I had very little knowledge of Death end re;Quest 2 when I started playing. The only thing I knew about it was that the previous game, Death end re;Quest was a JRPG about entering the world of a creaky old fantasy MMO. It was, like many games from Compile Heart, destined to become the kind of game that interested me, but I ultimately would not find the time to take up or even think about all that much after its initial release. That essentially ensured I went into Death end re;Quest 2 almost completely blind, and as it turns out, that was a great thing to be.

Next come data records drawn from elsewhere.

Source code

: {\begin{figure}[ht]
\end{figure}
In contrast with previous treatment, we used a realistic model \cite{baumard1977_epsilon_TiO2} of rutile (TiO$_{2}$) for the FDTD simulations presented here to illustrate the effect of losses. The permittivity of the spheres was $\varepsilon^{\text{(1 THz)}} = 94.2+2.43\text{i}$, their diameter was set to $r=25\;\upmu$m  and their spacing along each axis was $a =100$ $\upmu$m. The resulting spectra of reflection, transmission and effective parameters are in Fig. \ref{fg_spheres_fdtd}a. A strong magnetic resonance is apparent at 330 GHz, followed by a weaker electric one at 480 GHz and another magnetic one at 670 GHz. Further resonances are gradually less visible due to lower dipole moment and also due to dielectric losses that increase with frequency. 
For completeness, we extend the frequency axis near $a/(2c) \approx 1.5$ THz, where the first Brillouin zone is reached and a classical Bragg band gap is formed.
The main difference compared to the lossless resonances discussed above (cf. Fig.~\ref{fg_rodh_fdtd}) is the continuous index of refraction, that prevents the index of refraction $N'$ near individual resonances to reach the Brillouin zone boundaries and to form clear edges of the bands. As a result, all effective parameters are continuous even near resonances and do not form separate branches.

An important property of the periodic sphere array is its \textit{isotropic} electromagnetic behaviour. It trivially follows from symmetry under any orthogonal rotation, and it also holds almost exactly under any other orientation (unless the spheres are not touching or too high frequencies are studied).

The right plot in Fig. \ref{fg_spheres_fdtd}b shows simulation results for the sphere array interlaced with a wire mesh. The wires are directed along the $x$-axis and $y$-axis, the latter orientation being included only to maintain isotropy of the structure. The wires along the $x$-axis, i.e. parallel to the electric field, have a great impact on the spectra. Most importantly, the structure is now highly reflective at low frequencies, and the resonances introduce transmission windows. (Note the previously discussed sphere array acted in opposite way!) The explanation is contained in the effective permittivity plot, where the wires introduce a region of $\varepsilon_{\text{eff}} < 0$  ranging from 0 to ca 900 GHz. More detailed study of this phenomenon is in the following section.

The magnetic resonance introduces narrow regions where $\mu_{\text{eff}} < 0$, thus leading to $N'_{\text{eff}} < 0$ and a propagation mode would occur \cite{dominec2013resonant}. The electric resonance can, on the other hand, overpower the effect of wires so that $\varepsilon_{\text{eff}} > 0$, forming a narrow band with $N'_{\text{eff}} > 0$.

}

That’s because the game isn’t exactly a direct sequel to the original game. In fact, it hides what I can only assume to be connections to the previous game (which I have never played) for its opening hours, treating the initial experience as something almost completely unlike its predecessor’s elevator pitch. Where the first game billed itself as something like a darker take on Sword Art Online, Death end re;Quest 2 is a gothic mystery from moment one. A young woman named Mai Toyama is suffering horrific abuse at the hands of her alcoholic father. The scene doesn’t last long, as Mai, with the help of a hatchet, renders herself an orphan.
She’s sent to the Wordsworth Academy, an orphanage for troubled girls inexplicably located in the quaint European village of Le Choara. She’s not there by chance, though: Mai is searching for clues as to the whereabouts of her long-lost sister. But when some of her new schoolmates are mysteriously “re-homed” after nightfall, she begins investigating the cause. Gruesome secrets and unusual mysteries await.

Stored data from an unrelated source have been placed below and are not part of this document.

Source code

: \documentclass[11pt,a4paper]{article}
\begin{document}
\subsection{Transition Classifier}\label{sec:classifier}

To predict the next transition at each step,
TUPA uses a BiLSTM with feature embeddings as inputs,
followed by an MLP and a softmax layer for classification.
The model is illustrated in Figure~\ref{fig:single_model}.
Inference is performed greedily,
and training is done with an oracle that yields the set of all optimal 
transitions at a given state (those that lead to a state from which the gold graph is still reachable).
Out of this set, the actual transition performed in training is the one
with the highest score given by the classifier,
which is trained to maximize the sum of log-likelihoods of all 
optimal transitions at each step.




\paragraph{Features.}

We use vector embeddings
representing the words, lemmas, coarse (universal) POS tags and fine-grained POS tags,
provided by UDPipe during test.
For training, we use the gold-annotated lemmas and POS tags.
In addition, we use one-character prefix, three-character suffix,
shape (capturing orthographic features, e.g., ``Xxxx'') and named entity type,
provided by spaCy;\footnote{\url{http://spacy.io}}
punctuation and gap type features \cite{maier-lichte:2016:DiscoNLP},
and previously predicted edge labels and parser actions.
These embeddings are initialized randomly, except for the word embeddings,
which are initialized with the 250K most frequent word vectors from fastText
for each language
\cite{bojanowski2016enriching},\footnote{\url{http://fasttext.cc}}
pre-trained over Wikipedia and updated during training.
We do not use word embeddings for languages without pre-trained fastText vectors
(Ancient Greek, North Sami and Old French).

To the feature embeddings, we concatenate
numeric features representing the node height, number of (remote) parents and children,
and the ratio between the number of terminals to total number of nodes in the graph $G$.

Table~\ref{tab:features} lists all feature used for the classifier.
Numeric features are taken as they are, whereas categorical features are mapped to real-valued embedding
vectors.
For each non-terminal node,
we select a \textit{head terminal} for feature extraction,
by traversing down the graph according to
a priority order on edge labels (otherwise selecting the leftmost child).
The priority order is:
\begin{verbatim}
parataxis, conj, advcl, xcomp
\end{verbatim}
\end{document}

The mystery angle of Death end re;Quest 2‘s narrative and the nature of the storytelling behooves me to not reveal much else. I don’t consider myself particularly spoiler-averse (unless you’re talking about Danganronpa), but there’s definitely a pleasure to seeing the twists for yourself that I won’t deny a potentially interested player. Let’s just say that the game explores its themes of trauma, abuse, and the role of a parent in a child’s life more effectively than some other recent titles I’ve tried that play in that space. It’s a far contrast with the cutesy, Neptunia-like style of the character designs and even the previous game (at least, based on my research). For a developer that’s firmly ensconced in the “JRPG comfort food” zone of appealingly mediocre experiences, Death end re;Quest 2 is surprisingly unafraid to go to some truly bleak places.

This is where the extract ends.